With VHF datalink extending throughout Central and North America, most of Europe and Asia, Inmarsat’s satellite network providing coverage to expand VHF capability to encompass real-time data reporting and weather updates and Iridium’s network reaching the remote oceanic expanses and Polar Regions, it is clear that the technology is indeed available to bring global coverage within reach of the world’s airlines and operators.
Aviation messaging is under scrutiny at the moment, particularly by IATA and ICAO, who are working together to investigate the options for airlines in terms of global tracking to avoid another MH370 crisis at all costs.
It has been announced that the aviation regulator for India has issued a mandate for airline crew to be given training on the ACARS system, following the disappearance and issues surrounding flight MH370.
ACARS delivers and receives mission critical messaging throughout the flight, unless manually deactivated. These messages may include NOTAMs, OOOI, engine information and aircraft performance figures, including air speed, issues, position and weather reporting.
Currently, the only area where ACARS coverage is mandatory is within the North-Atlantic route.
Although some Indian airlines have incorporated ACARS into their aircraft, with the largest operator, IndiGo having used ACARS from their earliest flights, several airlines do not have ACARS capability. Murmurs around the aviation industry suggest that every flight should carry the latest that technology has to offer for mission critical messaging.
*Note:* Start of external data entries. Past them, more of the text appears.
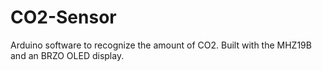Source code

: # CO2-Sensor
Arduino software to recognize the amount of CO2. Built with the MHZ19B and an BRZO OLED display.
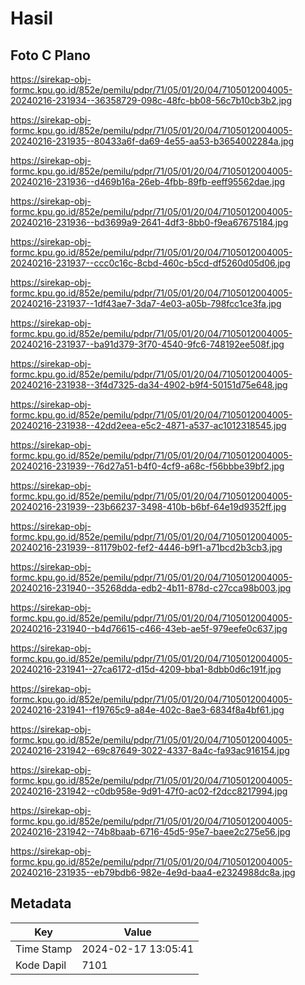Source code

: # Hasil

## Foto C Plano

https://sirekap-obj-formc.kpu.go.id/852e/pemilu/pdpr/71/05/01/20/04/7105012004005-20240216-231934--36358729-098c-48fc-bb08-56c7b10cb3b2.jpg

https://sirekap-obj-formc.kpu.go.id/852e/pemilu/pdpr/71/05/01/20/04/7105012004005-20240216-231935--80433a6f-da69-4e55-aa53-b3654002284a.jpg

https://sirekap-obj-formc.kpu.go.id/852e/pemilu/pdpr/71/05/01/20/04/7105012004005-20240216-231936--d469b16a-26eb-4fbb-89fb-eeff95562dae.jpg

https://sirekap-obj-formc.kpu.go.id/852e/pemilu/pdpr/71/05/01/20/04/7105012004005-20240216-231936--bd3699a9-2641-4df3-8bb0-f9ea67675184.jpg

https://sirekap-obj-formc.kpu.go.id/852e/pemilu/pdpr/71/05/01/20/04/7105012004005-20240216-231937--ccc0c16c-8cbd-460c-b5cd-df5260d05d06.jpg

https://sirekap-obj-formc.kpu.go.id/852e/pemilu/pdpr/71/05/01/20/04/7105012004005-20240216-231937--1df43ae7-3da7-4e03-a05b-798fcc1ce3fa.jpg

https://sirekap-obj-formc.kpu.go.id/852e/pemilu/pdpr/71/05/01/20/04/7105012004005-20240216-231937--ba91d379-3f70-4540-9fc6-748192ee508f.jpg

https://sirekap-obj-formc.kpu.go.id/852e/pemilu/pdpr/71/05/01/20/04/7105012004005-20240216-231938--3f4d7325-da34-4902-b9f4-50151d75e648.jpg

https://sirekap-obj-formc.kpu.go.id/852e/pemilu/pdpr/71/05/01/20/04/7105012004005-20240216-231938--42dd2eea-e5c2-4871-a537-ac1012318545.jpg

https://sirekap-obj-formc.kpu.go.id/852e/pemilu/pdpr/71/05/01/20/04/7105012004005-20240216-231939--76d27a51-b4f0-4cf9-a68c-f56bbbe39bf2.jpg

https://sirekap-obj-formc.kpu.go.id/852e/pemilu/pdpr/71/05/01/20/04/7105012004005-20240216-231939--23b66237-3498-410b-b6bf-64e19d9352ff.jpg

https://sirekap-obj-formc.kpu.go.id/852e/pemilu/pdpr/71/05/01/20/04/7105012004005-20240216-231939--81179b02-fef2-4446-b9f1-a71bcd2b3cb3.jpg

https://sirekap-obj-formc.kpu.go.id/852e/pemilu/pdpr/71/05/01/20/04/7105012004005-20240216-231940--35268dda-edb2-4b11-878d-c27cca98b003.jpg

https://sirekap-obj-formc.kpu.go.id/852e/pemilu/pdpr/71/05/01/20/04/7105012004005-20240216-231940--b4d76615-c466-43eb-ae5f-979eefe0c637.jpg

https://sirekap-obj-formc.kpu.go.id/852e/pemilu/pdpr/71/05/01/20/04/7105012004005-20240216-231941--27ca6172-d15d-4209-bba1-8dbb0d6c191f.jpg

https://sirekap-obj-formc.kpu.go.id/852e/pemilu/pdpr/71/05/01/20/04/7105012004005-20240216-231941--f19765c9-a84e-402c-8ae3-6834f8a4bf61.jpg

https://sirekap-obj-formc.kpu.go.id/852e/pemilu/pdpr/71/05/01/20/04/7105012004005-20240216-231942--69c87649-3022-4337-8a4c-fa93ac916154.jpg

https://sirekap-obj-formc.kpu.go.id/852e/pemilu/pdpr/71/05/01/20/04/7105012004005-20240216-231942--c0db958e-9d91-47f0-ac02-f2dcc8217994.jpg

https://sirekap-obj-formc.kpu.go.id/852e/pemilu/pdpr/71/05/01/20/04/7105012004005-20240216-231942--74b8baab-6716-45d5-95e7-baee2c275e56.jpg

https://sirekap-obj-formc.kpu.go.id/852e/pemilu/pdpr/71/05/01/20/04/7105012004005-20240216-231935--eb79bdb6-982e-4e9d-baa4-e2324988dc8a.jpg


## Metadata

| Key        | Value               |
| ---------- | ------------------- |
| Time Stamp | 2024-02-17 13:05:41 |
| Kode Dapil | 7101                |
A key question that has been on the lips of much of the public was how missing flight MH370 could still communicate with satellites, according to the latest Inmarsat information, when reports claim that the on-board ACARS system had been disabled?
The answer to this lies in the workings of the ACARS system itself. Aircraft Communications Addressing and Reporting System (ACARS) has been the industry standard data communications system since the 1970’s. Developed and introduced by ARINC Inc, ACARS gives a data link from air-to-ground, relaying critical information regarding the flight, aircraft systems and also gives the ground-based operators means to relay NOTAMs, weather data and in-flight messages to the flight deck.
If ACARS failed, or was manually disabled during the flight, how, then, did the satellite appear to receive information after this? ACARS carries satellite equipment outside the aircraft that cannot be tampered with while the plane is in flight. The internal workings of ACARS in the cockpit can be disabled with a simple manual action. This is possible because of the risk of electrical fire on the flight deck.
Although ACARS, once manually disconnected, will not relay information, the satellite equipment outside the aircraft will send and receive ‘pings’ or digital handshakes periodically to determine the status of the network.
It is these pings or handshakes that the satellite picked up. While the aircraft responded to these pings, it was clear that it had power, was likely intact and in flight, although this does not prove beyond doubt that it was not intact on the ground.
The search continues for flight MH370 and leaves many questions unanswered.